• [What the task asks]:
Could you reproduce, from the records below, everything from the line with "예를 들어 Customer_Master" down to the line with "조인(Joins ) - 테이블을", keeping both of those lines and changing nothing?

• [Given records]:

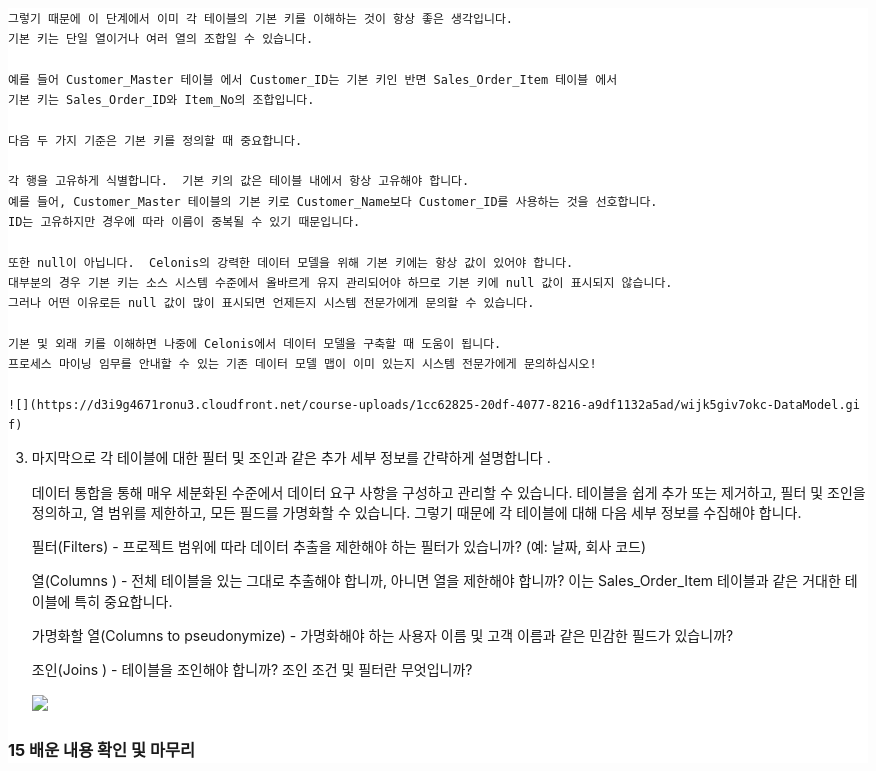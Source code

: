     그렇기 때문에 이 단계에서 이미 각 테이블의 기본 키를 이해하는 것이 항상 좋은 생각입니다. 
    기본 키는 단일 열이거나 여러 열의 조합일 수 있습니다.
    
    예를 들어 Customer_Master 테이블 에서 Customer_ID는 기본 키인 반면 Sales_Order_Item 테이블 에서 
    기본 키는 Sales_Order_ID와 Item_No의 조합입니다.
    
    다음 두 가지 기준은 기본 키를 정의할 때 중요합니다.
    
    각 행을 고유하게 식별합니다.  기본 키의 값은 테이블 내에서 항상 고유해야 합니다. 
    예를 들어, Customer_Master 테이블의 기본 키로 Customer_Name보다 Customer_ID를 사용하는 것을 선호합니다. 
    ID는 고유하지만 경우에 따라 이름이 중복될 수 있기 때문입니다.
    
    또한 null이 아닙니다.  Celonis의 강력한 데이터 모델을 위해 기본 키에는 항상 값이 있어야 합니다. 
    대부분의 경우 기본 키는 소스 시스템 수준에서 올바르게 유지 관리되어야 하므로 기본 키에 null 값이 표시되지 않습니다. 
    그러나 어떤 이유로든 null 값이 많이 표시되면 언제든지 시스템 전문가에게 문의할 수 있습니다.
    
    기본 및 외래 키를 이해하면 나중에 Celonis에서 데이터 모델을 구축할 때 도움이 됩니다. 
    프로세스 마이닝 임무를 안내할 수 있는 기존 데이터 모델 맵이 이미 있는지 시스템 전문가에게 문의하십시오!
    
    ![](https://d3i9g4671ronu3.cloudfront.net/course-uploads/1cc62825-20df-4077-8216-a9df1132a5ad/wijk5giv7okc-DataModel.gif)
    
3. 마지막으로 각 테이블에 대한 필터 및 조인과 같은 추가 세부 정보를 간략하게 설명합니다 .
   
    데이터 통합을 통해 매우 세분화된 수준에서 데이터 요구 사항을 구성하고 관리할 수 있습니다. 테이블을 쉽게 추가 또는 제거하고, 필터 및 조인을 정의하고, 열 범위를 제한하고, 모든 필드를 가명화할 수 있습니다. 그렇기 때문에 각 테이블에 대해 다음 세부 정보를 수집해야 합니다.
    
    필터(Filters) - 프로젝트 범위에 따라 데이터 추출을 제한해야 하는 필터가 있습니까? (예: 날짜, 회사 코드)
    
    열(Columns ) - 전체 테이블을 있는 그대로 추출해야 합니까, 아니면 열을 제한해야 합니까? 이는 Sales_Order_Item 테이블과 같은 거대한 테이블에 특히 중요합니다.
    
    가명화할 열(Columns to pseudonymize) - 가명화해야 하는 사용자 이름 및 고객 이름과 같은 민감한 필드가 있습니까?
    
    조인(Joins ) - 테이블을 조인해야 합니까? 조인 조건 및 필터란 무엇입니까?

    ![](https://d3i9g4671ronu3.cloudfront.net/course-uploads/1cc62825-20df-4077-8216-a9df1132a5ad/v2hgr1pz0zzq-JoinsFilterCustomConnect.gif)

### 15 배운 내용 확인 및 마무리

• [Result for this task]:
    예를 들어 Customer_Master 테이블 에서 Customer_ID는 기본 키인 반면 Sales_Order_Item 테이블 에서 
    기본 키는 Sales_Order_ID와 Item_No의 조합입니다.
    
    다음 두 가지 기준은 기본 키를 정의할 때 중요합니다.
    
    각 행을 고유하게 식별합니다.  기본 키의 값은 테이블 내에서 항상 고유해야 합니다. 
    예를 들어, Customer_Master 테이블의 기본 키로 Customer_Name보다 Customer_ID를 사용하는 것을 선호합니다. 
    ID는 고유하지만 경우에 따라 이름이 중복될 수 있기 때문입니다.
    
    또한 null이 아닙니다.  Celonis의 강력한 데이터 모델을 위해 기본 키에는 항상 값이 있어야 합니다. 
    대부분의 경우 기본 키는 소스 시스템 수준에서 올바르게 유지 관리되어야 하므로 기본 키에 null 값이 표시되지 않습니다. 
    그러나 어떤 이유로든 null 값이 많이 표시되면 언제든지 시스템 전문가에게 문의할 수 있습니다.
    
    기본 및 외래 키를 이해하면 나중에 Celonis에서 데이터 모델을 구축할 때 도움이 됩니다. 
    프로세스 마이닝 임무를 안내할 수 있는 기존 데이터 모델 맵이 이미 있는지 시스템 전문가에게 문의하십시오!
    
    ![](https://d3i9g4671ronu3.cloudfront.net/course-uploads/1cc62825-20df-4077-8216-a9df1132a5ad/wijk5giv7okc-DataModel.gif)
    
3. 마지막으로 각 테이블에 대한 필터 및 조인과 같은 추가 세부 정보를 간략하게 설명합니다 .
   
    데이터 통합을 통해 매우 세분화된 수준에서 데이터 요구 사항을 구성하고 관리할 수 있습니다. 테이블을 쉽게 추가 또는 제거하고, 필터 및 조인을 정의하고, 열 범위를 제한하고, 모든 필드를 가명화할 수 있습니다. 그렇기 때문에 각 테이블에 대해 다음 세부 정보를 수집해야 합니다.
    
    필터(Filters) - 프로젝트 범위에 따라 데이터 추출을 제한해야 하는 필터가 있습니까? (예: 날짜, 회사 코드)
    
    열(Columns ) - 전체 테이블을 있는 그대로 추출해야 합니까, 아니면 열을 제한해야 합니까? 이는 Sales_Order_Item 테이블과 같은 거대한 테이블에 특히 중요합니다.
    
    가명화할 열(Columns to pseudonymize) - 가명화해야 하는 사용자 이름 및 고객 이름과 같은 민감한 필드가 있습니까?
    
    조인(Joins ) - 테이블을 조인해야 합니까? 조인 조건 및 필터란 무엇입니까?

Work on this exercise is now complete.